Plus, let’s not forget that at least 11 types of cancer—including esophageal, pancreatic, colon, kidney, and thyroid—are also associated with obesity and diabetes. And I’ve already told you about the keto diet’s ability to reverse those particular culprits.
Neurologic disorders. The keto diet’s effectiveness against epilepsy has encouraged researchers to study its effect on other neurologic disorders. The rationale is that the keto diet may actually help protect and enhance the function of your neurons.
For example, one recent study found that people with mild to moderate Alzheimer’s disease had improved cognitive testing scores after three months of following a keto diet. And study participants with Parkinson’s disease had improved functioning as well.5
Additional research has shown the keto diet to be effective in helping prevent and treat migraines—which are thought to be caused in part by an energy-deficiency disorder that responds favorably to ketones.
All in all, I know the discussion around keto seemed to dissipate for over a half-century, but I’m so glad it’s back in the spotlight, and confident it’s here to stay.
Although there’s still a ways left to go in examining the other ways the ketogenic diet can help prevent, treat, and reverse chronic disease and other health issues (despite its enduring history), I have no doubt in its ability to change your life for the better.
Whether you want to lose weight, get healthy, or manage a health condition, it’s simple enough to incorporate the keto diet into your everyday life—and most importantly, maintain it. In my opinion, when considering the amount of potential benefits you could gain, it’s at least worth a try.
I know it works, my patients tell me it works, and so does the science—and at the end of the day, that’s assurance enough for me.
Basically, ketogenic diets are high-fat, low-carb, and low-sugar. The classic keto diet consists of:
80 to 90 percent fat
8 to 15 percent protein
2 to 5 percent carbohydrates
Of course, that leaves plenty of room for delicious, healthful options.
Your quick-start guide to eating keto
- Chicken (organic, pasture-raised)
- Eggs (organic, cage-free)
- Game meat (bison, duck, elk, pheasant, quail, rabbit, venison)
- Grass-fed and finished beef
- Lamb (organic, pasture-raised)
- Nut butter (made with unsweetened nuts, particularly macadamia nuts, almonds, and other fattier nuts)

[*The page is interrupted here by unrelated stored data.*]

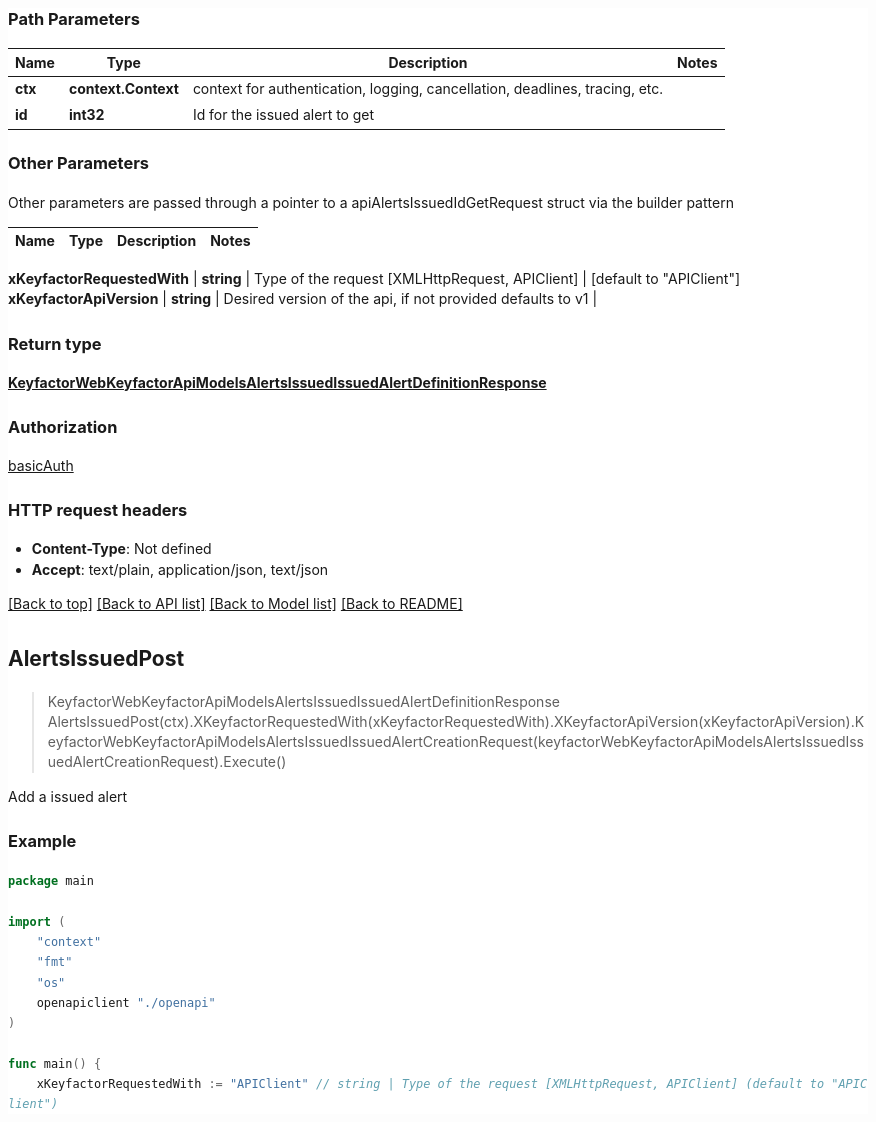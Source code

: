 ### Path Parameters


Name | Type | Description  | Notes
------------- | ------------- | ------------- | -------------
**ctx** | **context.Context** | context for authentication, logging, cancellation, deadlines, tracing, etc.
**id** | **int32** | Id for the issued alert to get | 

### Other Parameters

Other parameters are passed through a pointer to a apiAlertsIssuedIdGetRequest struct via the builder pattern


Name | Type | Description  | Notes
------------- | ------------- | ------------- | -------------

 **xKeyfactorRequestedWith** | **string** | Type of the request [XMLHttpRequest, APIClient] | [default to &quot;APIClient&quot;]
 **xKeyfactorApiVersion** | **string** | Desired version of the api, if not provided defaults to v1 | 

### Return type

[**KeyfactorWebKeyfactorApiModelsAlertsIssuedIssuedAlertDefinitionResponse**](KeyfactorWebKeyfactorApiModelsAlertsIssuedIssuedAlertDefinitionResponse.md)

### Authorization

[basicAuth](../README.md#Configuration)

### HTTP request headers

- **Content-Type**: Not defined
- **Accept**: text/plain, application/json, text/json

[[Back to top]](#) [[Back to API list]](../README.md#documentation-for-api-endpoints)
[[Back to Model list]](../README.md#documentation-for-models)
[[Back to README]](../README.md)


## AlertsIssuedPost

> KeyfactorWebKeyfactorApiModelsAlertsIssuedIssuedAlertDefinitionResponse AlertsIssuedPost(ctx).XKeyfactorRequestedWith(xKeyfactorRequestedWith).XKeyfactorApiVersion(xKeyfactorApiVersion).KeyfactorWebKeyfactorApiModelsAlertsIssuedIssuedAlertCreationRequest(keyfactorWebKeyfactorApiModelsAlertsIssuedIssuedAlertCreationRequest).Execute()

Add a issued alert

### Example

```go
package main

import (
    "context"
    "fmt"
    "os"
    openapiclient "./openapi"
)

func main() {
    xKeyfactorRequestedWith := "APIClient" // string | Type of the request [XMLHttpRequest, APIClient] (default to "APIClient")
```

- Organ meats (organic, pasture-raised)
- Pork (organic, pasture-raised)
- Seafood (wild-caught or fresh and local shrimp, scallops, shellfish, lobster, crab, etc.)
- Wild-caught fish
- Full-fat dairy (butter, cheese, sour cream, heavy whipping cream)
- Macadamia nut oil (my favorite type is extra virgin and cold pressed from NuLogic Foods)
- Nuts (raw and unsalted macadamia, Brazil, hazelnuts, pecans, or almonds)
- Green beans
- Green bell pepper
- Leafy greens (spinach, kale, kohlrabi, etc.)
Preferably all produce should be local
A ketogenic diet also has a long list of carb-rich foods that should be limited or avoided, including:
- Grains and products made from grains (rice, pasta, bread, cereal, etc.)
- High-carb fruits (pineapple, bananas, pears, watermelon, apples, pomegranates, mangos, and dried fruits like raisins)
- Legumes and beans
- Starchy vegetables (peas, corn, potatoes, yams)
- Vegetable oils
2“The effect of ketonemia on the course of epilepsy.” Mayo Clin Proc. 1921;2:307-308.
3”The ketogenic diet for the treatment of childhood epilepsy: a randomised controlled trial.” Lancet Neurol. 2008; 7(6):500-6 (ISSN: 1474-4422).
4“Ketogenic diet and other dietary treatments for epilepsy.” Cochrane Database Syst Rev. 2012 Mar 14;(3):CD001903.
5“Ketogenic diets, mitochondria, and neurological diseases.” J Lipid Res. 2014; 55(11):2211-28.
6“Keto-adaptation enhances exercise performance and body composition responses to training in endurance athletes.” Metabolism. 2018 Apr;81:25-34.